Все вышеперечисленное крадется, забивается в компьютер (раньше, в рукописную и пишмашинную эру, было сложнее совершать такие кульбиты, но и тогда такое наблюдалось) и искусно, тщательно переписывается.
Меняются имена героев. Подставляются взамен украденных похожие как две капли воды, подобные ситуации. Видоизменяется исходник — так, чтобы и помину от исходника не осталось; переписывается напрочь.
И — вперед, к издателю!
Издатель смотрит: оценивает: недурно! — командует: в печать!
И вот вор держит в руках глянцевую свою книжечку и довольно похихикивает: как я его, автора-барана, обдурил!
А может, напротив, трусливо оглядывается по сторонам и думает, совсем как Беликов у Чехова: «Как бы чего не вышло».
Почему человек так поступает? Что, сил не хватает придумать свое, устал, что ли? Утомился? Ну не ходи тогда в искусство! Там воров не любят! И слабаков тоже!
И все же, все же, все же! Этот соблазн тоже объясним.
Я не психолог и не психиатр, но я по-своему объясню.
Вора сильно беспокоит, будоражит не столько чужая слава, сколько чужое творчество.
Он… завидует.
Завидует тому, как и что может друг-соперник.
А в случае коммерческой литературы — и деньгам завидует. Заработкам.
И тоже заработать хочет.
***
И вот, если уж речь зашла о рынке.
Прежде всего отметим вполне легальное использование коммерчески выгодной темы.
Гарри Поттер — Таня Гроттер.
В Польше Иоанна Хмелевская — у нас Дарья Донцова.
Во Франции Анжелика — у нас Лизонька Измайлова.
В Англии Шерлок Холмс — у нас, ура, наконец-то, Эраст Фандорин!
«Котик сливочки слизал…»
А вообще, глядите-ка, славно получается! Конан-Дойл родил Холмса — а наш Акунин такого Фандорина смастерил, что Холмса даже местами и перекрыл. А феномен Дарьи Донцовой постмодернисты однажды даже рассматривали как свой собственный: чем не постмодерн — название книжки одно, а романчик совсем о другом!
Но, дорогие мои, хорошие, это ведь все не литература. А, как верно, точнехонько заметил Юрий Поляков, книжная продукция.
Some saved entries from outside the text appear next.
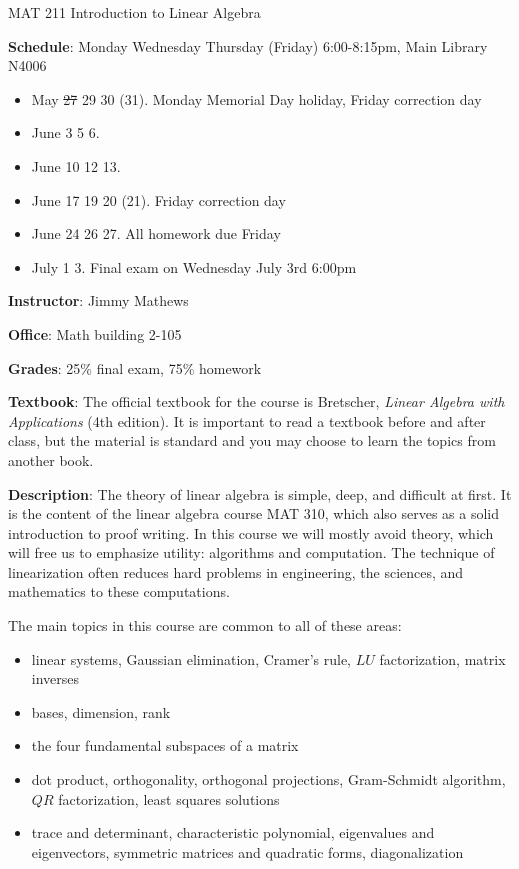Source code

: \documentclass[10pt]{article}
\begin{document}
\setlength\parindent{0pt}

\centerline{ \large MAT 211 Introduction to Linear Algebra}
\vspace{1pc}

\textbf{Schedule}: Monday Wednesday Thursday (Friday) 6:00-8:15pm, Main Library N4006

\begin{itemize}
\item{May \sout{27} 29 30 (31).  Monday Memorial Day holiday, Friday correction day}
\item{June 3 5 6.}
\item{June 10 12 13.}
\item{June 17 19 20 (21).  Friday correction day}
\item{June 24 26 27.  All homework due Friday}
\item{July 1 3.  Final exam on Wednesday July 3rd 6:00pm}
\end{itemize}

\textbf{Instructor}: Jimmy Mathews

\vspace{1pc}

\textbf{Office}: Math building 2-105

\vspace{1pc}

\textbf{Grades}: 25\% final exam, 75\% homework

\vspace{1pc}

\textbf{Textbook}:  The official textbook for the course is Bretscher, \emph{Linear Algebra with Applications} (4th edition).  It is important to read a textbook before and after class, but the material is standard and you may choose to learn the topics from another book.

\vspace{1pc}

\textbf{Description}: The theory of linear algebra is simple, deep, and difficult at first.  It is the content of the linear algebra course MAT 310, which also serves as a solid introduction to proof writing.  In this course we will mostly avoid theory, which will free us to emphasize utility: algorithms and computation.  The technique of linearization often reduces hard problems in engineering, the sciences, and mathematics to these computations.

The main topics in this course are common to all of these areas:
\begin{itemize}
\item{linear systems, Gaussian elimination, Cramer's rule, $LU$ factorization, matrix inverses}
\item{bases, dimension, rank}
\item{the four fundamental subspaces of a matrix}
\item{dot product, orthogonality, orthogonal projections, Gram-Schmidt algorithm, $QR$ factorization, least squares solutions}
\item{trace and determinant, characteristic polynomial, eigenvalues and eigenvectors, symmetric matrices and quadratic forms, diagonalization}
\end{itemize}
\end{document}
На Западе герой плохо лежит — стащим его! И пересадим экзотический цветок на нашу почву. Приживется. И поливать хорошо будем!
На Западе сюжет плохо лежит — а ну-ка, братец, подсуетись! Другие имена, другие времена… Никто ничего не скажет, под локоть не толкнет! И в суд, главное, не подаст!
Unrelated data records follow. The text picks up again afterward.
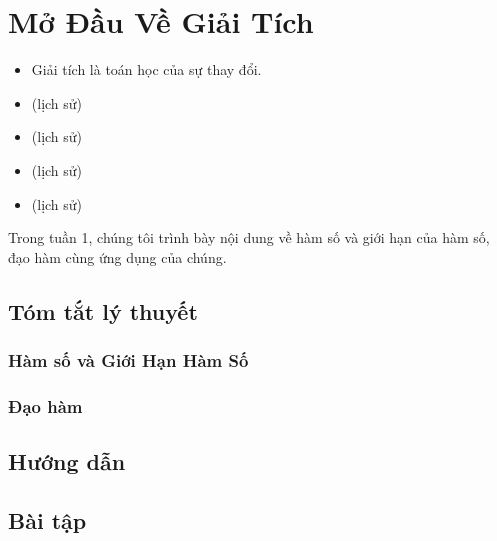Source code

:   
\chapter{Mở Đầu Về Giải Tích}

\begin{itemize}
    \item Giải tích là toán học của sự thay đổi.

    \item (lịch sử)

    \item (lịch sử)

    \item (lịch sử)
    \item (lịch sử)

\end{itemize}
\noindent Trong tuần 1, chúng tôi trình bày nội dung về hàm số và giới hạn của hàm số, đạo hàm cùng ứng dụng của chúng.
\newpage
\section{Tóm tắt lý thuyết}
\subsection{Hàm số và Giới Hạn Hàm Số}

\subsection{Đạo hàm}

\section{Hướng dẫn}
\section{Bài tập}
…бежать по накатанной лыжне легко, но…
***
Парафраз. Есть такое дело в музыке.
И в литературе — есть.
Берется текст, ну, например, романа, и пересказывается опять же этими, пресловутыми, язви их, своими словами.
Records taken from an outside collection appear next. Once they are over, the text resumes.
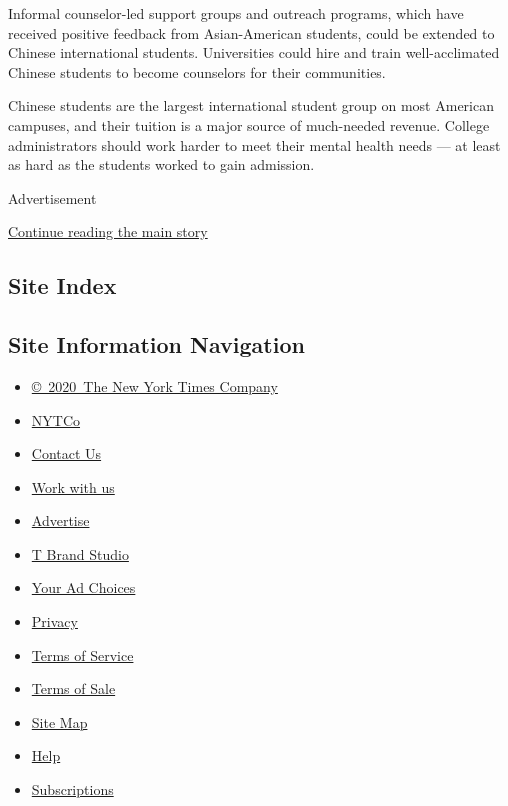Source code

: Informal counselor-led support groups and outreach programs, which have
received positive feedback from Asian-American students, could be
extended to Chinese international students. Universities could hire and
train well-acclimated Chinese students to become counselors for their
communities.

Chinese students are the largest international student group on most
American campuses, and their tuition is a major source of much-needed
revenue. College administrators should work harder to meet their mental
health needs --- at least as hard as the students worked to gain
admission.

Advertisement

\protect\hyperlink{after-bottom}{Continue reading the main story}

\hypertarget{site-index}{%
\subsection{Site Index}\label{site-index}}

\hypertarget{site-information-navigation}{%
\subsection{Site Information
Navigation}\label{site-information-navigation}}

\begin{itemize}
\tightlist
\item
  \href{https://help.nytimes3xbfgragh.onion/hc/en-us/articles/115014792127-Copyright-notice}{©~2020~The
  New York Times Company}
\end{itemize}

\begin{itemize}
\tightlist
\item
  \href{https://www.nytco.com/}{NYTCo}
\item
  \href{https://help.nytimes3xbfgragh.onion/hc/en-us/articles/115015385887-Contact-Us}{Contact
  Us}
\item
  \href{https://www.nytco.com/careers/}{Work with us}
\item
  \href{https://nytmediakit.com/}{Advertise}
\item
  \href{http://www.tbrandstudio.com/}{T Brand Studio}
\item
  \href{https://www.nytimes3xbfgragh.onion/privacy/cookie-policy\#how-do-i-manage-trackers}{Your
  Ad Choices}
\item
  \href{https://www.nytimes3xbfgragh.onion/privacy}{Privacy}
\item
  \href{https://help.nytimes3xbfgragh.onion/hc/en-us/articles/115014893428-Terms-of-service}{Terms
  of Service}
\item
  \href{https://help.nytimes3xbfgragh.onion/hc/en-us/articles/115014893968-Terms-of-sale}{Terms
  of Sale}
\item
  \href{https://spiderbites.nytimes3xbfgragh.onion}{Site Map}
\item
  \href{https://help.nytimes3xbfgragh.onion/hc/en-us}{Help}
\item
  \href{https://www.nytimes3xbfgragh.onion/subscription?campaignId=37WXW}{Subscriptions}
\end{itemize}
«Однако это же… адаптация!» — воскликнете вы. И будете правы.
Вы сами назовете мне сотни, тысячи текстовых адаптаций. Приспособлений текста ко времени, к публике, к рынку, к целевой аудитории.
Да, это прямая и часто нахальная переработка текста; так умело текст могут поиспользовать издатели, беря одного автора, подсовывая его хорошему переписчику и потом издавая (выдавая) старую книгу за новую.
«И пусть сожгут написанное мною, пусть переписчик слеп…»
Это я из себя цитирую. Мне — можно.
…Взрослую литературу приспособить под детскую.
Переложить древний псалом современным языком.
Все это — парафраз. Пара фраз.
Так, пара за парой, из оригинального текста делается… а что же делается?
***
Совсем рядом с парафразом стоит, между прочим, перевод.
С одного языка на другой.
И иногда перевод бывает гениальнее оригинала.
«Горные вершины спят во тьме ночной…» — ну Лермонтов здесь всяко гениальнее Гёте!
Хотя не нам судить: мы не немцы.
А бессмертный «Памятник»? «Exegi monumentum»? Это тот перевод, который живет в веках.
Каждая эпоха считает своим долгом перевести этот медный античный монумент на свой язык.
На язык своего времени, прежде всего. И на язык собственной судьбы — всякий поэт — лично.
Гораций, сам того не подозревая, родил в поэзии абсолютно новый жанр — в литературе его прямо так и обозначают: памятник.
Памятники нерукотворные себе воздвигли, после Горация, в нашей России: Капнист, Ломоносов, Державин, Пушкин, Фет, Брюсов, Бродский; даже Владимир Высоцкий такой воздвиг.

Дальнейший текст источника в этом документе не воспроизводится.